INSTRUCTIONS TO FOLLOW: Please repeat exactly the lines below from the one containing "## Procedimento" down to the one containing "3. Altere o", both included, and nothing else.

-.-.-

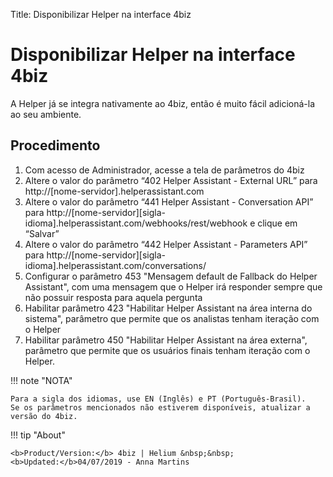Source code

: Title: Disponibilizar Helper na interface 4biz
# Disponibilizar Helper na interface 4biz

A Helper já se integra nativamente ao 4biz, então é muito fácil adicioná-la ao seu ambiente.

## Procedimento

1. Com acesso de Administrador, acesse a tela de parâmetros do 4biz
2. Altere o valor do parâmetro “402 Helper Assistant - External URL” para http://[nome-servidor].helperassistant.com
3. Altere o valor do parâmetro “441 Helper Assistant - Conversation API” para http://[nome-servidor][sigla-idioma].helperassistant.com/webhooks/rest/webhook e clique em “Salvar”
4. Altere o valor do parâmetro “442 Helper Assistant - Parameters API” para http://[nome-servidor][sigla-idioma].helperassistant.com/conversations/
5. Configurar o parâmetro 453 "Mensagem default de Fallback do Helper Assistant", com uma mensagem que o Helper irá responder sempre que não possuir resposta para aquela pergunta
6. Habilitar parâmetro 423 "Habilitar Helper Assistant na área interna do sistema", parâmetro que permite que os analistas tenham iteração com o Helper
7. Habilitar parâmetro 450 "Habilitar Helper Assistant na área externa", parâmetro que permite que os usuários finais tenham iteração com o Helper.    


!!! note "NOTA"

    Para a sigla dos idiomas, use EN (Inglês) e PT (Português-Brasil).
    Se os parâmetros mencionados não estiverem disponíveis, atualizar a versão do 4biz.


!!! tip "About"

    <b>Product/Version:</b> 4biz | Helium &nbsp;&nbsp;
    <b>Updated:</b>04/07/2019 - Anna Martins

-.-.-

RESULT OF THIS TASK:
## Procedimento

1. Com acesso de Administrador, acesse a tela de parâmetros do 4biz
2. Altere o valor do parâmetro “402 Helper Assistant - External URL” para http://[nome-servidor].helperassistant.com
3. Altere o valor do parâmetro “441 Helper Assistant - Conversation API” para http://[nome-servidor][sigla-idioma].helperassistant.com/webhooks/rest/webhook e clique em “Salvar”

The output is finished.